Brief: Before writing out the records, remove the pictures; keep everything else exact.

Given information:
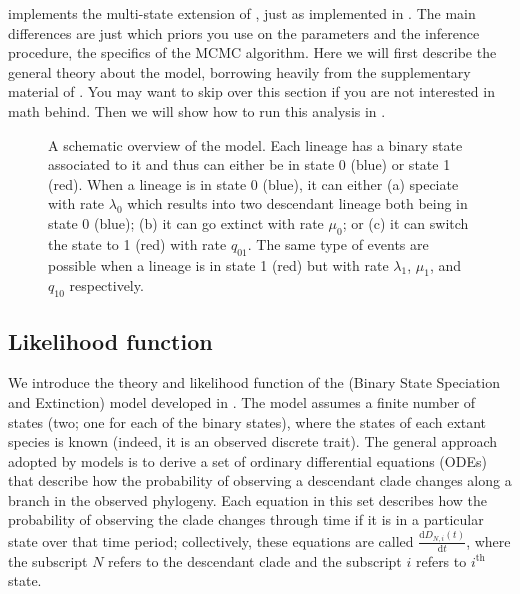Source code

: \RevBayes implements the multi-state extension of \BiSSE, just as implemented in \diversitree. 
The main differences are just which priors you use on the parameters and the inference procedure, \IE the specifics of the MCMC algorithm.
Here we will first describe the general theory about the model, borrowing heavily from the supplementary material of \cite{Moore2016}.
You may want to skip over this section if you are not interested in math behind.
Then we will show how to run this analysis in \RevBayes.
\begin{figure}[h!]
\centering
{}
\caption{\small A schematic overview of the \BiSSE model. Each lineage has a binary state associated to it and thus can either be in state 0 (blue) or state 1 (red). When a lineage is in state 0 (blue), it can either (a) speciate with rate $\lambda_0$ which results into two descendant lineage both being in state 0 (blue); (b) it can go extinct with rate $\mu_0$; or (c) it can switch the state to 1 (red) with rate $q_{01}$. The same type of events are possible when a lineage is in state 1 (red) but with rate $\lambda_1$, $\mu_1$, and $q_{10}$ respectively.}
\label{fig:BiSSE_Schematic}
\end{figure}

\subsection{Likelihood function}\label{section:likelihood}
We introduce the theory and likelihood function of the \BiSSE (Binary State Speciation and Extinction) model developed in \cite{Maddison2007}.
The \BiSSE model assumes a finite number of states (two; one for each of the binary states), where the states of each extant species is known (indeed, it is an observed discrete trait).
The general approach adopted by \BiSSE models is to derive a set of ordinary differential equations (ODEs) that describe how the probability of observing a descendant clade changes along a branch in the observed phylogeny.
Each equation in this set describes how the probability of observing the clade changes through time if it is in a particular state over that time period; collectively, these equations are called $\frac{ \mathrm{d}D_{N,i}(t)}{\mathrm{d}t}$, where the subscript $N$ refers to the descendant clade and the subscript $i$ refers to $i^\text{th}$ state.

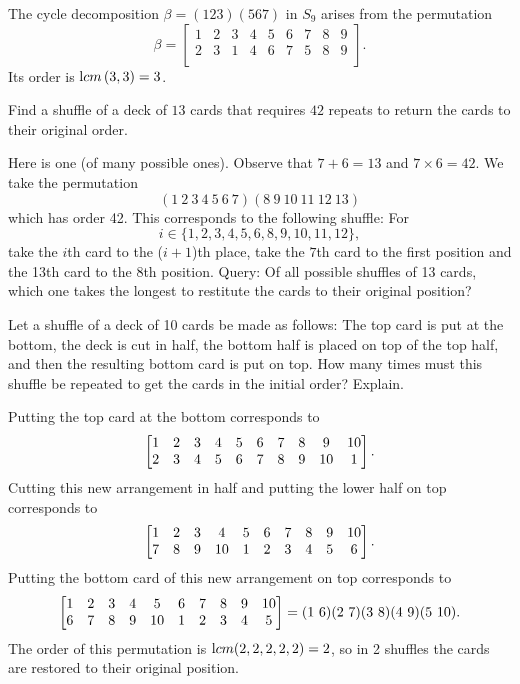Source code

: \begin{exa}
The cycle decomposition $\beta = (123)(567)$ in $S_9$ arises from
the permutation
$$\beta = \begin{bmatrix}1 & 2 & 3 & 4 & 5 & 6 & 7 & 8 & 9 \\
2 & 3 & 1 & 4 & 6 & 7 & 5 & 8 & 9 \\ \end{bmatrix}.$$ Its order is
${\mathrm lcm}\left(3,3\right) = 3$. \label{ex:beta}\end{exa}
\begin{exa}

Find a shuffle of a deck of $13$ cards that requires $42$ repeats
to return the cards to their original order.
\end{exa}
\begin{solu}Here is one (of many possible ones). Observe that $7 + 6
= 13$ and $7\times 6 = 42$. We take the permutation
$$(1\ 2\ 3\ 4\ 5\ 6\ 7)(8\ 9\ 10\ 11\ 12\ 13)$$which has order 42.
This corresponds to the following shuffle: For $$i\in \{1, 2, 3,
4, 5, 6, 8, 9, 10, 11, 12\},$$ take the $i$th card to the ($i +
1$)th place, take the $7$th card to the first position and the
13th card to the $8$th position. Query: Of all possible shuffles
of 13 cards, which one takes the longest to restitute the cards to
their original position?
\end{solu}
\begin{exa}
Let a shuffle of a deck of 10 cards be made as follows: The top
card is put at the bottom, the deck is cut in half, the bottom
half is placed on top of the top half, and then the resulting
bottom card is put on top. How many times must this shuffle be
repeated to get the cards in the initial order? Explain.
\end{exa}
\begin{solu}Putting the top card at the bottom corresponds to
$$\begin{bmatrix} 1 & 2 & 3 & 4 & 5 & 6 & 7  & 8 & 9 & 10\cr
2 & 3 & 4 & 5 & 6 & 7  & 8 & 9 & 10 & 1 \cr
\end{bmatrix}.
$$ Cutting this new arrangement in half and putting the lower half on top corresponds to
$$\begin{bmatrix} 1 & 2 & 3 & 4 & 5 & 6 & 7  & 8 & 9 & 10\cr
 7  & 8 & 9 & 10 & 1 & 2 & 3 & 4 & 5 & 6 \cr
\end{bmatrix}.
$$
Putting the bottom card of this new arrangement on top corresponds
to
$$\begin{bmatrix} 1 & 2 & 3 & 4 & 5 & 6 & 7  & 8 & 9 & 10\cr
  6 & 7  & 8 & 9 & 10 & 1 & 2 & 3 & 4 & 5  \cr
\end{bmatrix} = (1\ 6)(2\ 7)(3\ 8)(4\ 9)(5\ 10).
$$The order of this permutation is ${\textrm  lcm} (2, 2, 2, 2, 2) = 2$, so
in 2 shuffles the cards are restored to their original position.
\end{solu}
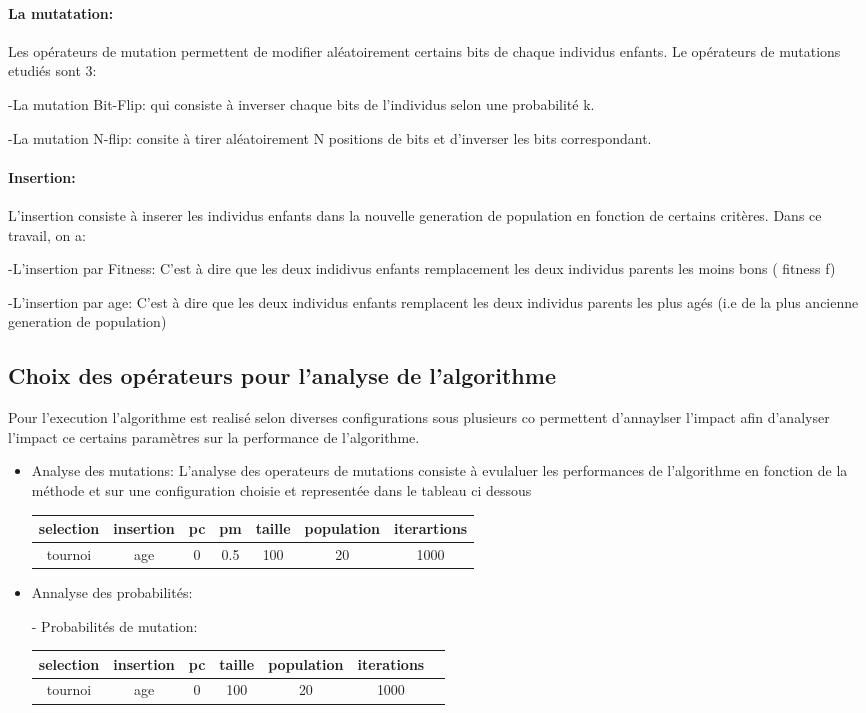 \documentclass{article}
\begin{document}
\paragraph{ La mutatation:}
Les opérateurs de mutation permettent de modifier aléatoirement certains bits de chaque individus enfants. Le opérateurs de mutations etudiés sont 3:

-La mutation Bit-Flip: qui consiste à inverser chaque bits de l'individus selon une probabilité k.

-La mutation N-flip: consite à tirer aléatoirement N positions de bits et d'inverser les bits correspondant.

\paragraph{Insertion:}
L'insertion consiste à inserer les individus enfants dans la nouvelle generation de population en fonction de certains critères. Dans ce travail, on a:

-L'insertion par Fitness: C'est à dire que les deux indidivus enfants remplacement les deux individus parents les moins bons ( fitness f)

-L'insertion par age: C'est à dire que les deux individus enfants remplacent les deux individus parents les plus agés (i.e de la plus ancienne generation de population)

\subsection{Choix des opérateurs pour l'analyse de l'algorithme}
Pour l'execution l'algorithme est realisé selon diverses configurations sous plusieurs co permettent d'annaylser l'impact afin d'analyser l'impact ce certains paramètres sur la performance de l'algorithme.

\begin{itemize}
    \item Analyse des mutations: L'analyse des operateurs de mutations consiste à evulaluer les performances de l'algorithme en fonction de la méthode et sur une configuration choisie et representée dans le tableau ci dessous
    
    \begin{tabular}{|c|c|c|c|c|c|c|}
    \hline
    selection & insertion & pc & pm & taille & population & iterartions \\
    \hline
    tournoi & age & 0 & 0.5 & 100 & 20 & 1000\\
    \hline
    \end{tabular}
    
    \item Annalyse des probabilités:
     
     - Probabilités de mutation:
     
    \begin{tabular}{|c|c|c|c|c|c|c|}
    \hline
    selection & insertion & pc & taille & population & iterations \\
    \hline
    tournoi & age & 0 & 100 & 20 & 1000\\
    \hline
    \end{tabular}
        
\end{itemize}
\end{document}
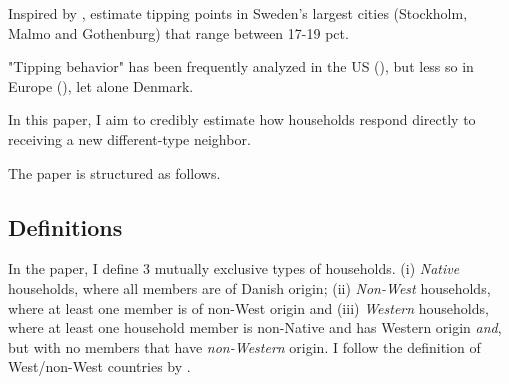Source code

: \documentclass[../main.tex]{subfiles}
\begin{document}
Inspired by \textcite{card2008tipping}, \textcite{bohlmark_willen_2020_tipping} estimate tipping points in Sweden's largest cities (Stockholm, Malmo and Gothenburg) that range between 17-19 pct. 


"Tipping behavior" has been frequently analyzed in the US (\textcite{Ananat_2011, davis2018long, chetty2015impacts}), but less so in Europe (\textcite{bohlmark_willen_2020_tipping}), let alone Denmark. 

In this paper, I aim to credibly estimate how households respond directly to receiving a new different-type neighbor.


The paper is structured as follows. 

\subsection{Definitions}
\label{sec:intro_definitions}
In the paper, I define 3 mutually exclusive types of households. (i) \textit{Native} households, where all members are of Danish origin; (ii) \textit{Non-West} households, where at least one member is of non-West origin and (iii) \textit{Western} households, where at least one household member is non-Native and has Western origin \textit{and}, but with no members that have \textit{non-Western} origin. I follow the definition of West/non-West countries by \textcite{west_non_west_def_dst}.
\end{document}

Written answer:
Source code

: \RevBayes implements the multi-state extension of \BiSSE, just as implemented in \diversitree. 
The main differences are just which priors you use on the parameters and the inference procedure, \IE the specifics of the MCMC algorithm.
Here we will first describe the general theory about the model, borrowing heavily from the supplementary material of \cite{Moore2016}.
You may want to skip over this section if you are not interested in math behind.
Then we will show how to run this analysis in \RevBayes.
\begin{figure}[h!]
\centering
{}
\caption{\small A schematic overview of the \BiSSE model. Each lineage has a binary state associated to it and thus can either be in state 0 (blue) or state 1 (red). When a lineage is in state 0 (blue), it can either (a) speciate with rate $\lambda_0$ which results into two descendant lineage both being in state 0 (blue); (b) it can go extinct with rate $\mu_0$; or (c) it can switch the state to 1 (red) with rate $q_{01}$. The same type of events are possible when a lineage is in state 1 (red) but with rate $\lambda_1$, $\mu_1$, and $q_{10}$ respectively.}
\label{fig:BiSSE_Schematic}
\end{figure}

\subsection{Likelihood function}\label{section:likelihood}
We introduce the theory and likelihood function of the \BiSSE (Binary State Speciation and Extinction) model developed in \cite{Maddison2007}.
The \BiSSE model assumes a finite number of states (two; one for each of the binary states), where the states of each extant species is known (indeed, it is an observed discrete trait).
The general approach adopted by \BiSSE models is to derive a set of ordinary differential equations (ODEs) that describe how the probability of observing a descendant clade changes along a branch in the observed phylogeny.
Each equation in this set describes how the probability of observing the clade changes through time if it is in a particular state over that time period; collectively, these equations are called $\frac{ \mathrm{d}D_{N,i}(t)}{\mathrm{d}t}$, where the subscript $N$ refers to the descendant clade and the subscript $i$ refers to $i^\text{th}$ state.

Source code

: \begin{exa}
The cycle decomposition $\beta = (123)(567)$ in $S_9$ arises from
the permutation
$$\beta = \begin{bmatrix}1 & 2 & 3 & 4 & 5 & 6 & 7 & 8 & 9 \\
2 & 3 & 1 & 4 & 6 & 7 & 5 & 8 & 9 \\ \end{bmatrix}.$$ Its order is
${\mathrm lcm}\left(3,3\right) = 3$. \label{ex:beta}\end{exa}
\begin{exa}

Find a shuffle of a deck of $13$ cards that requires $42$ repeats
to return the cards to their original order.
\end{exa}
\begin{solu}Here is one (of many possible ones). Observe that $7 + 6
= 13$ and $7\times 6 = 42$. We take the permutation
$$(1\ 2\ 3\ 4\ 5\ 6\ 7)(8\ 9\ 10\ 11\ 12\ 13)$$which has order 42.
This corresponds to the following shuffle: For $$i\in \{1, 2, 3,
4, 5, 6, 8, 9, 10, 11, 12\},$$ take the $i$th card to the ($i +
1$)th place, take the $7$th card to the first position and the
13th card to the $8$th position. Query: Of all possible shuffles
of 13 cards, which one takes the longest to restitute the cards to
their original position?
\end{solu}
\begin{exa}
Let a shuffle of a deck of 10 cards be made as follows: The top
card is put at the bottom, the deck is cut in half, the bottom
half is placed on top of the top half, and then the resulting
bottom card is put on top. How many times must this shuffle be
repeated to get the cards in the initial order? Explain.
\end{exa}
\begin{solu}Putting the top card at the bottom corresponds to
$$\begin{bmatrix} 1 & 2 & 3 & 4 & 5 & 6 & 7  & 8 & 9 & 10\cr
2 & 3 & 4 & 5 & 6 & 7  & 8 & 9 & 10 & 1 \cr
\end{bmatrix}.
$$ Cutting this new arrangement in half and putting the lower half on top corresponds to
$$\begin{bmatrix} 1 & 2 & 3 & 4 & 5 & 6 & 7  & 8 & 9 & 10\cr
 7  & 8 & 9 & 10 & 1 & 2 & 3 & 4 & 5 & 6 \cr
\end{bmatrix}.
$$
Putting the bottom card of this new arrangement on top corresponds
to
$$\begin{bmatrix} 1 & 2 & 3 & 4 & 5 & 6 & 7  & 8 & 9 & 10\cr
  6 & 7  & 8 & 9 & 10 & 1 & 2 & 3 & 4 & 5  \cr
\end{bmatrix} = (1\ 6)(2\ 7)(3\ 8)(4\ 9)(5\ 10).
$$The order of this permutation is ${\textrm  lcm} (2, 2, 2, 2, 2) = 2$, so
in 2 shuffles the cards are restored to their original position.
\end{solu}
 \documentclass{article}
\begin{document}
\paragraph{ La mutatation:}
Les opérateurs de mutation permettent de modifier aléatoirement certains bits de chaque individus enfants. Le opérateurs de mutations etudiés sont 3:

-La mutation Bit-Flip: qui consiste à inverser chaque bits de l'individus selon une probabilité k.

-La mutation N-flip: consite à tirer aléatoirement N positions de bits et d'inverser les bits correspondant.

\paragraph{Insertion:}
L'insertion consiste à inserer les individus enfants dans la nouvelle generation de population en fonction de certains critères. Dans ce travail, on a:

-L'insertion par Fitness: C'est à dire que les deux indidivus enfants remplacement les deux individus parents les moins bons ( fitness f)

-L'insertion par age: C'est à dire que les deux individus enfants remplacent les deux individus parents les plus agés (i.e de la plus ancienne generation de population)

\subsection{Choix des opérateurs pour l'analyse de l'algorithme}
Pour l'execution l'algorithme est realisé selon diverses configurations sous plusieurs co permettent d'annaylser l'impact afin d'analyser l'impact ce certains paramètres sur la performance de l'algorithme.

\begin{itemize}
    \item Analyse des mutations: L'analyse des operateurs de mutations consiste à evulaluer les performances de l'algorithme en fonction de la méthode et sur une configuration choisie et representée dans le tableau ci dessous
    
    \begin{tabular}{|c|c|c|c|c|c|c|}
    \hline
    selection & insertion & pc & pm & taille & population & iterartions \\
    \hline
    tournoi & age & 0 & 0.5 & 100 & 20 & 1000\\
    \hline
    \end{tabular}
    
    \item Annalyse des probabilités:
     
     - Probabilités de mutation:
     
    \begin{tabular}{|c|c|c|c|c|c|c|}
    \hline
    selection & insertion & pc & taille & population & iterations \\
    \hline
    tournoi & age & 0 & 100 & 20 & 1000\\
    \hline
    \end{tabular}
        
\end{itemize}
\end{document}
Source code

: \documentclass[../main.tex]{subfiles}
\begin{document}
Inspired by \textcite{card2008tipping}, \textcite{bohlmark_willen_2020_tipping} estimate tipping points in Sweden's largest cities (Stockholm, Malmo and Gothenburg) that range between 17-19 pct. 


"Tipping behavior" has been frequently analyzed in the US (\textcite{Ananat_2011, davis2018long, chetty2015impacts}), but less so in Europe (\textcite{bohlmark_willen_2020_tipping}), let alone Denmark. 

In this paper, I aim to credibly estimate how households respond directly to receiving a new different-type neighbor.


The paper is structured as follows. 

\subsection{Definitions}
\label{sec:intro_definitions}
In the paper, I define 3 mutually exclusive types of households. (i) \textit{Native} households, where all members are of Danish origin; (ii) \textit{Non-West} households, where at least one member is of non-West origin and (iii) \textit{Western} households, where at least one household member is non-Native and has Western origin \textit{and}, but with no members that have \textit{non-Western} origin. I follow the definition of West/non-West countries by \textcite{west_non_west_def_dst}.
\end{document}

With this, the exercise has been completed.